Maybe the world around you is just too kind to you.
> which we can all see in their licenses and in some file notices.
Not enough. If not they have lied to me, I won't care about the file-level attribution at all.
> I think the value should be what problem you are solving in a unique way
Yes, the code contain my own construction of a signal system implementation and my own algorithms that AI's can't get them shuffled or rewritten.
> which may put the other party off and force them not to collaborate with you
I actually assisted them pretty well at the beginning, until I discovered that they're lying. They reached me through NativeScript(which is proved to be another vitim of them later), and promise me that they're making a huge ambitious project that even Google and Meta failed.But they're making really really basic mistakes that even a noob should know where the problem is, and they didn't even try to address the problem themselves - I pointed out the problem, and they just refuse to investigate and debug, refusing it really hard. It's them that first starting to not cooperate.

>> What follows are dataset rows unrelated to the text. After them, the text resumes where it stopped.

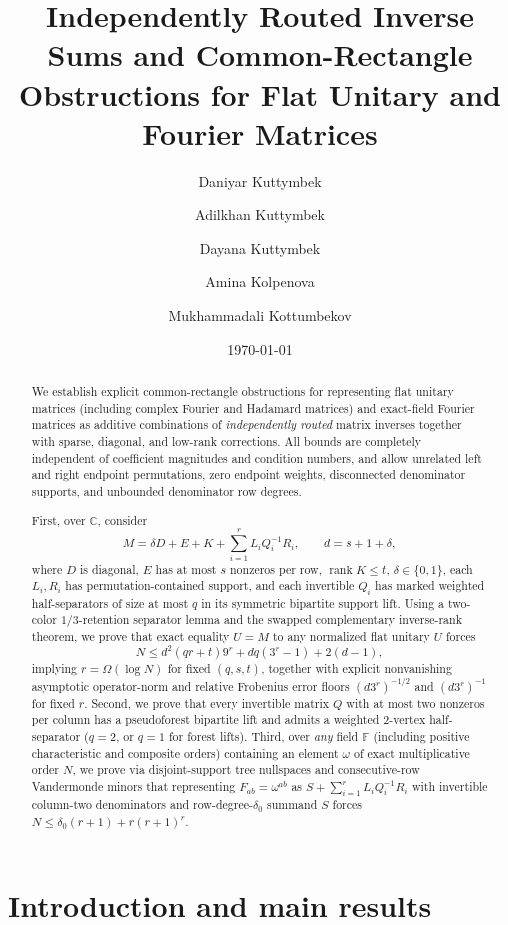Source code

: \documentclass[11pt,reqno]{amsart}
\title[Independently Routed Inverse Sums]{Independently Routed Inverse Sums and Common-Rectangle\\Obstructions for Flat Unitary and Fourier Matrices}
\author[D. Kuttymbek]{Daniyar Kuttymbek}
\author[A. Kuttymbek]{Adilkhan Kuttymbek}
\author[D. Kuttymbek]{Dayana Kuttymbek}
\author[A. Kolpenova]{Amina Kolpenova}
\author[M. Kottumbekov]{Mukhammadali Kottumbekov}
\date{\today}
\numberwithin{equation}{section}
\theoremstyle{definition}
\theoremstyle{remark}
\newcommand{\C}{\mathbb{C}}
\newcommand{\F}{\mathbb{F}}
\newcommand{\rank}{\operatorname{rank}}
\begin{document}
\begin{abstract}
We establish explicit common-rectangle obstructions for representing flat unitary matrices (including complex Fourier and Hadamard matrices) and exact-field Fourier matrices as additive combinations of \emph{independently routed} matrix inverses together with sparse, diagonal, and low-rank corrections. All bounds are completely independent of coefficient magnitudes and condition numbers, and allow unrelated left and right endpoint permutations, zero endpoint weights, disconnected denominator supports, and unbounded denominator row degrees.

First, over $\C$, consider
\[
M = \delta D + E + K + \sum_{i=1}^r L_i Q_i^{-1} R_i,\qquad d = s + 1 + \delta,
\]
where $D$ is diagonal, $E$ has at most $s$ nonzeros per row, $\rank K\le t$, $\delta\in\{0,1\}$, each $L_i,R_i$ has permutation-contained support, and each invertible $Q_i$ has marked weighted half-separators of size at most $q$ in its symmetric bipartite support lift. Using a two-color $1/3$-retention separator lemma and the swapped complementary inverse-rank theorem, we prove that exact equality $U=M$ to any normalized flat unitary $U$ forces
\[
N \le d^2(qr+t)9^r + dq(3^r - 1) + 2(d - 1),
\]
implying $r=\Omega(\log N)$ for fixed $(q,s,t)$, together with explicit nonvanishing asymptotic operator-norm and relative Frobenius error floors $(d3^r)^{-1/2}$ and $(d3^r)^{-1}$ for fixed $r$. Second, we prove that every invertible matrix $Q$ with at most two nonzeros per column has a pseudoforest bipartite lift and admits a weighted $2$-vertex half-separator ($q=2$, or $q=1$ for forest lifts). Third, over \emph{any} field $\F$ (including positive characteristic and composite orders) containing an element $\omega$ of exact multiplicative order $N$, we prove via disjoint-support tree nullspaces and consecutive-row Vandermonde minors that representing $F_{ab}=\omega^{ab}$ as $S+\sum_{i=1}^r L_i Q_i^{-1} R_i$ with invertible column-two denominators and row-degree-$\delta_0$ summand $S$ forces $N \le \delta_0(r+1) + r(r+1)^r$.
\end{abstract}

\maketitle

\section{Introduction and main results}
\label{sec:intro}
\end{document}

> Also, Imagine someone added your own project to their hall of shame, you would no longer want to work with them would you?
This happens *after* their non-cooperation.
> which it seems if they where introduced by NativeScript.
NativeScript is also been lied to. They tell me that they plan to acquire NativeScript but failed at giving evidences that they have the ability to do so. When I asked NativeScript side about the acquision, they're shocked to hear this, and denied the possibility of being acquired as it is now a OpenJS Foundation project.
> Since they where introduced to you by a trusted party
That's their trick. They claim they worked for Nvidia, it tricks NativeScript and then they can use NativeScript's introduction to trick me. It is almost impossible to verify that they really worked for NV but it tricks people into beliving they're capable of something big, but actually they can't even debug such a simple problem on their own.
> Also you mentioned they Sponsored you in the hall of shame this is not the behavior of people with bad intentions.
It's also their trick. They want to get much more from me beyond the project itself, totally ignoring that I have my own projects and plan. Also the price they claim to pay for what I'm going to do is really really low, considering how ambitious the project is and how incapable themselves are.